Reputation: 73
I'm looking for nice pythonic way of filtering one list by another stop-list, but I want to match substrings from second list in first.
To be specific: I have list1 of URLs and list2 like:
['microsoft.com', 'ibm.com', 'cnn', '.ru'] etc
First list of URLs is huge (thousands of items), second list is smaller, like 500-1000. But simple match using "in" or sets is not enough, because second list items should be used as substring search. All I could think is two "for" loops, but they don't seem to by pythonic :)

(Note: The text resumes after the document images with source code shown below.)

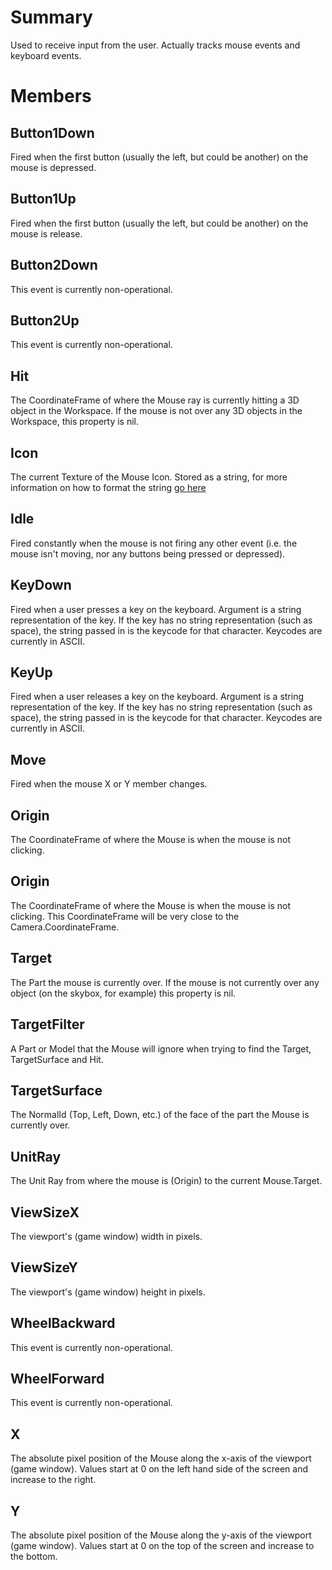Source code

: # Summary
Used to receive input from the user. Actually tracks mouse events and keyboard events.

# Members

## Button1Down
Fired when the first button (usually the left, but could be another) on the mouse is depressed.

## Button1Up
Fired when the first button (usually the left, but could be another) on the mouse is release.

## Button2Down
This event is currently non-operational.

## Button2Up
This event is currently non-operational.

## Hit
The CoordinateFrame of where the Mouse ray is currently hitting a 3D object in the Workspace.  If the mouse is not over any 3D objects in the Workspace, this property is nil.

## Icon
The current Texture of the Mouse Icon. Stored as a string, for more information on how to format the string <a href='http://wiki.roblox.com/index.php/Content' target='_blank'>go here</a>

## Idle
Fired constantly when the mouse is not firing any other event (i.e. the mouse isn't moving, nor any buttons being pressed or depressed).

## KeyDown
Fired when a user presses a key on the keyboard. Argument is a string representation of the key.  If the key has no string representation (such as space), the string passed in is the keycode for that character. Keycodes are currently in ASCII.

## KeyUp
Fired when a user releases a key on the keyboard. Argument is a string representation of the key.  If the key has no string representation (such as space), the string passed in is the keycode for that character. Keycodes are currently in ASCII.

## Move
Fired when the mouse X or Y member changes.

## Origin
The CoordinateFrame of where the Mouse is when the mouse is not clicking.

## Origin
The CoordinateFrame of where the Mouse is when the mouse is not clicking.  This CoordinateFrame will be very close to the Camera.CoordinateFrame.

## Target
The Part the mouse is currently over. If the mouse is not currently over any object (on the skybox, for example) this property is nil.

## TargetFilter
A Part or Model that the Mouse will ignore when trying to find the Target, TargetSurface and Hit.

## TargetSurface
The NormalId (Top, Left, Down, etc.) of the face of the part the Mouse is currently over.

## UnitRay
The Unit Ray from where the mouse is (Origin) to the current Mouse.Target.

## ViewSizeX
The viewport's (game window) width in pixels.

## ViewSizeY
The viewport's (game window) height in pixels.

## WheelBackward
This event is currently non-operational.

## WheelForward
This event is currently non-operational.

## X
The absolute pixel position of the Mouse along the x-axis of the viewport (game window). Values start at 0 on the left hand side of the screen and increase to the right.

## Y
The absolute pixel position of the Mouse along the y-axis of the viewport (game window). Values start at 0 on the top of the screen and increase to the bottom.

PS Purpose is to remove matched items from first list.
Upvotes: 0
Views: 1434
Reputation: 363717
You can build a single, disjunctive regular expression from the strings to be matched, then use the search
method of the RE object to do the matching. Be sure to re.escape
the strings before pasting them in the RE.
>>> import re
>>> substrings = ['microsoft.com', 'ibm.com', 'cnn', '.ru']

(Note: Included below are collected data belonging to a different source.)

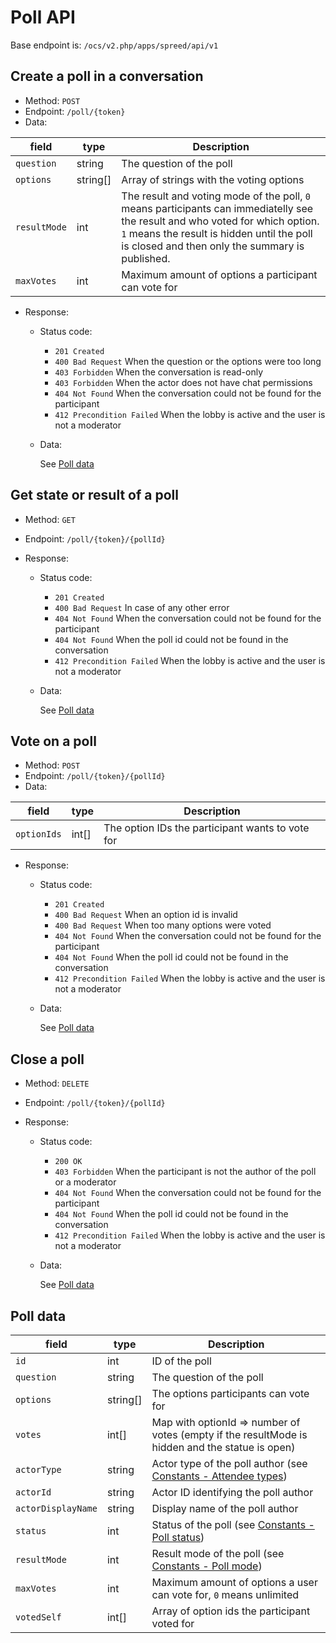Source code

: # Poll API

Base endpoint is: `/ocs/v2.php/apps/spreed/api/v1`

## Create a poll in a conversation

* Method: `POST`
* Endpoint: `/poll/{token}`
* Data:

| field        | type         | Description                                                                                                                                                                                                                    |
|--------------|--------------|--------------------------------------------------------------------------------------------------------------------------------------------------------------------------------------------------------------------------------|
| `question`   | string       | The question of the poll                                                                                                                                                                                                       |
| `options`    | string[]     | Array of strings with the voting options                                                                                                                                                                                       |
| `resultMode` | int          | The result and voting mode of the poll, `0` means participants can immediatelly see the result and who voted for which option. `1` means the result is hidden until the poll is closed and then only the summary is published. |
| `maxVotes`   | int          | Maximum amount of options a participant can vote for                                                                                                                                                                           |

* Response:
    - Status code:
        + `201 Created`
        + `400 Bad Request` When the question or the options were too long
        + `403 Forbidden` When the conversation is read-only
        + `403 Forbidden` When the actor does not have chat permissions
        + `404 Not Found` When the conversation could not be found for the participant
        + `412 Precondition Failed` When the lobby is active and the user is not a moderator

    - Data:

        See [Poll data](#poll-data)

## Get state or result of a poll

* Method: `GET`
* Endpoint: `/poll/{token}/{pollId}`

* Response:
    - Status code:
        + `201 Created`
        + `400 Bad Request` In case of any other error
        + `404 Not Found` When the conversation could not be found for the participant
        + `404 Not Found` When the poll id could not be found in the conversation
        + `412 Precondition Failed` When the lobby is active and the user is not a moderator

    - Data:

      See [Poll data](#poll-data)

## Vote on a poll

* Method: `POST`
* Endpoint: `/poll/{token}/{pollId}`
* Data:

| field        | type  | Description                                      |
|--------------|-------|--------------------------------------------------|
| `optionIds`  | int[] | The option IDs the participant wants to vote for |


* Response:
    - Status code:
        + `201 Created`
        + `400 Bad Request` When an option id is invalid
        + `400 Bad Request` When too many options were voted
        + `404 Not Found` When the conversation could not be found for the participant
        + `404 Not Found` When the poll id could not be found in the conversation
        + `412 Precondition Failed` When the lobby is active and the user is not a moderator

    - Data:

      See [Poll data](#poll-data)

## Close a poll

* Method: `DELETE`
* Endpoint: `/poll/{token}/{pollId}`

* Response:
    - Status code:
        + `200 OK`
        + `403 Forbidden` When the participant is not the author of the poll or a moderator
        + `404 Not Found` When the conversation could not be found for the participant
        + `404 Not Found` When the poll id could not be found in the conversation
        + `412 Precondition Failed` When the lobby is active and the user is not a moderator

    - Data:

      See [Poll data](#poll-data)

## Poll data

| field              | type     | Description                                                                                     |
|--------------------|----------|-------------------------------------------------------------------------------------------------|
| `id`               | int      | ID of the poll                                                                                  |
| `question`         | string   | The question of the poll                                                                        |
| `options`          | string[] | The options participants can vote for                                                           |
| `votes`            | int[]    | Map with optionId => number of votes (empty if the resultMode is hidden and the statue is open) |
| `actorType`        | string   | Actor type of the poll author (see [Constants - Attendee types](constants.md#attendee-types))   |
| `actorId`          | string   | Actor ID identifying the poll author                                                            |
| `actorDisplayName` | string   | Display name of the poll author                                                                 |
| `status`           | int      | Status of the poll (see [Constants - Poll status](constants.md#poll-status))                    |
| `resultMode`       | int      | Result mode of the poll (see [Constants - Poll mode](constants.md#poll-mode))                   |
| `maxVotes`         | int      | Maximum amount of options a user can vote for, `0` means unlimited                              |
| `votedSelf`        | int[]    | Array of option ids the participant voted for                                                   |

>>> pattern = "(?:%s)" % "|".join(map(re.escape, substrings))
>>> print(pattern)
(?:microsoft\.com|ibm\.com|cnn|\.ru)
>>> pattern = re.compile(pattern)
>>> [x for x in ["www.microsoft.com", "example.com", "foo.ru"]
... if not pattern.search(x)]
['example.com']
Upvotes: 3
Reputation: 3037
Is this what you expected?
one=['microsoft.com', 'ibm.com', 'cnn', '.ru']
two=['.com']
filtered=[o for o in one for t in two if o.find(t)!=-1]
Upvotes: 0